What businesses did CSSE operate at the time of filing?

Court filings described a platform spanning streaming services (including AVOD/TVOD/FAST), physical media rentals via Redbox kiosks, and content acquisition/distribution and production through subsidiaries including Screen Media and related studios (first day declaration; Deadline profile).

How many Redbox kiosks and users did CSSE describe in its filings?

The first day declaration described approximately 24,000 kiosks and approximately 40 million monthly active users for its AVOD services (first day declaration). Reporting later described the shutdown of roughly 24,000 kiosks after conversion (Variety report).

Who were the key secured lenders and what did the secured facility look like at a high level?

The first day declaration described a secured facility with HPS Investment Partners, LLC as administrative and collateral agent, including a term loan described at approximately $357.5 million and a revolver of up to $80 million, and it described HPS asserting $500.876 million of principal due as of April 29, 2024 (plus interest/fees/expenses) (first day declaration). Public reporting also described HPS as the lender group that won a control fight early in the case (Bloomberg report).

What DIP financing was proposed, and what DIP/cash collateral relief was actually approved?

The initial DIP motion sought approval of an Owlpoint DIP facility of $20 million total with $10 million requested on an interim basis, with pricing tied to SOFR plus a large margin and a minimum-return concept (1.30x MOIC / 20% IRR) (DIP motion). The court’s interim order approved a different structure: an $8 million interim revolving DIP facility and cash collateral use with specified pricing, fees, and protective terms (interim DIP order).

What did the interim DIP order’s “challenge period” and investigation cap do?

The interim order set a 75-day period to bring challenges to the prepetition secured obligations and liens and related claims, with an extension mechanic for a chapter 7 trustee if appointed before expiration, and it capped committee investigation funding against the prepetition secured parties at $25,000 (interim DIP order).

What wage and payroll tax issues were described in the chapter 11 filings?

The wages motion sought interim authority to pay wages and benefits subject to caps and described accrued unpaid wages and significant withholding obligations, including an estimated $15.5 million of accrued but unpaid withholding obligations over a multi-month period (with more limited interim authority sought for a subset) (wages motion). Reporting described employees being unpaid and benefits disruptions in the weeks surrounding the filing and conversion (Hollywood Reporter coverage; Variety report).

What did the conversion order require the debtors to do?

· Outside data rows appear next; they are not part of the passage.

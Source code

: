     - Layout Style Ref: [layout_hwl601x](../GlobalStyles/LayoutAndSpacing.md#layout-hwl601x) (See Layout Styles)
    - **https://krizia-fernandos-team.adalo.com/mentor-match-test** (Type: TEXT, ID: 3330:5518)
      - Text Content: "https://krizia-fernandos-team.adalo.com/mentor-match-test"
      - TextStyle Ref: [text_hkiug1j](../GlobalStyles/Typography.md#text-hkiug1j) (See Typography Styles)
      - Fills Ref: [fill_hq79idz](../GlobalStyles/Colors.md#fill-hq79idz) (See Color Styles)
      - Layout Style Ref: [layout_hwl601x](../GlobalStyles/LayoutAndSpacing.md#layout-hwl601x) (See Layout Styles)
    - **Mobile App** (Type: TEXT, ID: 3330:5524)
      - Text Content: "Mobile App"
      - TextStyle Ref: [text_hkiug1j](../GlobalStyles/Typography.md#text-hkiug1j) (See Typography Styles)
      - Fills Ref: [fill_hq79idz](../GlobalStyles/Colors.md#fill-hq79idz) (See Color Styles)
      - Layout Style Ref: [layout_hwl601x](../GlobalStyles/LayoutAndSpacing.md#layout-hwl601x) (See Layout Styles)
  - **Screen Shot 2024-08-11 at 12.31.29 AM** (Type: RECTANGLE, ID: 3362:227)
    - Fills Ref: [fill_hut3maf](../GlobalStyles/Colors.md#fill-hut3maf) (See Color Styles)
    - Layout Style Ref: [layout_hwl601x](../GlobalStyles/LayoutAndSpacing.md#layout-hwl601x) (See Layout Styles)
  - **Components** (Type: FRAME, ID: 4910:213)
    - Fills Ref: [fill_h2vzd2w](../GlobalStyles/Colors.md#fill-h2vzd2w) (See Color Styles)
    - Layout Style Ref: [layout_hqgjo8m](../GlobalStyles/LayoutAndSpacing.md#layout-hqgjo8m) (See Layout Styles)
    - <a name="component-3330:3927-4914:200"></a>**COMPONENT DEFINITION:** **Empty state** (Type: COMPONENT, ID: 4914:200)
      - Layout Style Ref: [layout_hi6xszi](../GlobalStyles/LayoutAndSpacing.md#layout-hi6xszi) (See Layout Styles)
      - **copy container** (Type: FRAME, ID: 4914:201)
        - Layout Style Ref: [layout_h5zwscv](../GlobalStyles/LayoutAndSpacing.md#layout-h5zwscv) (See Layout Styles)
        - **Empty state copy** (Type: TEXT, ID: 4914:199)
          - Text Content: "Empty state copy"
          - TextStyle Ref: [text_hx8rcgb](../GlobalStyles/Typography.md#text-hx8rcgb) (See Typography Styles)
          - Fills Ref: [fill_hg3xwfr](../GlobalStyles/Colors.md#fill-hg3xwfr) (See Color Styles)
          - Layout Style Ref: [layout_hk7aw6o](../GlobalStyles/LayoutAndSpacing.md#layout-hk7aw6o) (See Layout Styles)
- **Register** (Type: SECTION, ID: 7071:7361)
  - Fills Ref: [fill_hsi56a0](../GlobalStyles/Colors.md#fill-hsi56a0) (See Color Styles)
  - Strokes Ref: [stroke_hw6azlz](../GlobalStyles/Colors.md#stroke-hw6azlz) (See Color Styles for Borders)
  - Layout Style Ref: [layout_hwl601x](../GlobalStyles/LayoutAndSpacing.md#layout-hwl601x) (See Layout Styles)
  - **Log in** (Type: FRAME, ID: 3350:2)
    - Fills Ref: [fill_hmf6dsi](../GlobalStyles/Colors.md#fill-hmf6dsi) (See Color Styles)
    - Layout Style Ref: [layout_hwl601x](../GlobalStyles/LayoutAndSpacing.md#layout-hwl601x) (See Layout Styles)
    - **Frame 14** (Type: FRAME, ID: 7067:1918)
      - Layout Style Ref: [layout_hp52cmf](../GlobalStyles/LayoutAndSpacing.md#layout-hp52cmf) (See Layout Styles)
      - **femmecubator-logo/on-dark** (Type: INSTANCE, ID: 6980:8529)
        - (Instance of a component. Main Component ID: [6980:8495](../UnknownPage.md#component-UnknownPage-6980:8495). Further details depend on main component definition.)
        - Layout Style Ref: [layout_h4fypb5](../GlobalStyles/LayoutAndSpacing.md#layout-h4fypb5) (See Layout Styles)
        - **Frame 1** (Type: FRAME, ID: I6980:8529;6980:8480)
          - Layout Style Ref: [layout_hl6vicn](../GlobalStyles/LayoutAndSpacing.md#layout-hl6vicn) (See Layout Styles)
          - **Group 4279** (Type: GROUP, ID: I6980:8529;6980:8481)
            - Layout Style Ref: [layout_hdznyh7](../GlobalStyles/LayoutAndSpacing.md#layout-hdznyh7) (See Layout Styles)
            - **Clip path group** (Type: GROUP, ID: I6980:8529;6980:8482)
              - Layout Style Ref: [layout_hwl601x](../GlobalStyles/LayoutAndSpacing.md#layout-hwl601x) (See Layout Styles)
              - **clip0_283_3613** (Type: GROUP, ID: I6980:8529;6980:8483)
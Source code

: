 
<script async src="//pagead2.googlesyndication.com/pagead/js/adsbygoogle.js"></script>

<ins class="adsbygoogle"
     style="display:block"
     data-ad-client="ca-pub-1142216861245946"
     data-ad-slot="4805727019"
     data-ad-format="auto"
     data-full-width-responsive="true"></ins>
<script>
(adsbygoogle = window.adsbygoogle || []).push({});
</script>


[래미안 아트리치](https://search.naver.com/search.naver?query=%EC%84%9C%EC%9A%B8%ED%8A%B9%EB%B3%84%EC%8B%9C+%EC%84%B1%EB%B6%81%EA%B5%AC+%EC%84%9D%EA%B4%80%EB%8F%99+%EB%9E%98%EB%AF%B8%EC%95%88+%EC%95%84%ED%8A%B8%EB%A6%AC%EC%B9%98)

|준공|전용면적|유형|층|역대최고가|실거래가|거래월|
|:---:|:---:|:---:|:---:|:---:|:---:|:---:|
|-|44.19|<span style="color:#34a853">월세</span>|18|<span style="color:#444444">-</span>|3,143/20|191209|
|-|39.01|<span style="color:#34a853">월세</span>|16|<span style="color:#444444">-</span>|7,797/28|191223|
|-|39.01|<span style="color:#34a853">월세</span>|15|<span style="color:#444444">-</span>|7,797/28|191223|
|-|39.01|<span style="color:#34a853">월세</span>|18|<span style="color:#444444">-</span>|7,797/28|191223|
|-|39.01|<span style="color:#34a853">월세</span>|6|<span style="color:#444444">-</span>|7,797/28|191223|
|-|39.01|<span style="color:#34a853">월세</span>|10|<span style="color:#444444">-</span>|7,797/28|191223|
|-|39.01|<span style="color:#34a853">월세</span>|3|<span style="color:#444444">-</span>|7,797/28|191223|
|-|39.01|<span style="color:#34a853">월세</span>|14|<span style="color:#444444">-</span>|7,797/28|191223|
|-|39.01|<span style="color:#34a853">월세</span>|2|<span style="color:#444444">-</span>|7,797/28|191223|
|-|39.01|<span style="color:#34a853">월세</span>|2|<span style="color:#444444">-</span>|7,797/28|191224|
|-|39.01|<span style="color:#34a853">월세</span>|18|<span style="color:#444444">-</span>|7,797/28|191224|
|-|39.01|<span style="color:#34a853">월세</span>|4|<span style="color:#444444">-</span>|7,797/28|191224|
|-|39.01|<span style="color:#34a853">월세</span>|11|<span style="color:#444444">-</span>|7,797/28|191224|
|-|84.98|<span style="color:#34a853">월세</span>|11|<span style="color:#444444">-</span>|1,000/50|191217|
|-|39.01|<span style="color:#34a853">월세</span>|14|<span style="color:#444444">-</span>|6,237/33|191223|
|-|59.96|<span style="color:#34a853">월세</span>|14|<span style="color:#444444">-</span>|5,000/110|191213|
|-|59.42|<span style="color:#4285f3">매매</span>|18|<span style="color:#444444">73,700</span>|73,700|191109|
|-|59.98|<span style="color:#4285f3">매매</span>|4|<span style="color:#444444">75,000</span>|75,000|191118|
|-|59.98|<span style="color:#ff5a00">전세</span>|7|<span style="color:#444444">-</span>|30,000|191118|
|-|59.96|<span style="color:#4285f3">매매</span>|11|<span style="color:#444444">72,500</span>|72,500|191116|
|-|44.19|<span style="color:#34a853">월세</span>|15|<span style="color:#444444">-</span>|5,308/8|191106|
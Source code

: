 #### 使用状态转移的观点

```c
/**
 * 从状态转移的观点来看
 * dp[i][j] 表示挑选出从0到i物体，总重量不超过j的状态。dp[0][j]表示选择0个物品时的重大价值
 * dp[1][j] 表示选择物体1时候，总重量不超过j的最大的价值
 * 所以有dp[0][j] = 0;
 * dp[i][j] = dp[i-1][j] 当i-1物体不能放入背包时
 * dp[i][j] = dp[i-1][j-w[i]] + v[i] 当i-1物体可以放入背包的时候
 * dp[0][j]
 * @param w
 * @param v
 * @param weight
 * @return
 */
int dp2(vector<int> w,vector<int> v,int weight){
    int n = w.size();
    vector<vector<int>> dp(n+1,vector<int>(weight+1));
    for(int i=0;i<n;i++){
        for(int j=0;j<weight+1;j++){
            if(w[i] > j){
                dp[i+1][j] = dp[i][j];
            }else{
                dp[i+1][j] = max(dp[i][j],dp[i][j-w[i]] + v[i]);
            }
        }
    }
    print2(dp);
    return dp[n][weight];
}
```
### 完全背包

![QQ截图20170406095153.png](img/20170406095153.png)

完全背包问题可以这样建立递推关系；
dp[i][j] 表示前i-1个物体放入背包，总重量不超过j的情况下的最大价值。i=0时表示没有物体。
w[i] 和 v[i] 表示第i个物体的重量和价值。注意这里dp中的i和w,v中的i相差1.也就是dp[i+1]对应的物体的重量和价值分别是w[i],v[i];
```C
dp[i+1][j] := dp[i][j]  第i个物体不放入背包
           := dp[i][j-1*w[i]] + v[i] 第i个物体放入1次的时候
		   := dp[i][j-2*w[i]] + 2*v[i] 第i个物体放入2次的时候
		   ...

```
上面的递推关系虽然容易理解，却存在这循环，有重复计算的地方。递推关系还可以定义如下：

The conversion order required immediate turnover of records and estate property to the chapter 7 trustee, a postpetition debt schedule within 14 days, and a final report/account to the U.S. Trustee within 30 days, and it included language that no employee would be required to provide services without assurance of payment (conversion order).

Who is the claims agent for Chicken Soup for the Soul Entertainment?

Kroll Restructuring Administration LLC serves as the claims and noticing agent. The firm maintains the claims register and handles noticing and proof-of-claim administration for the cases (claims agent application).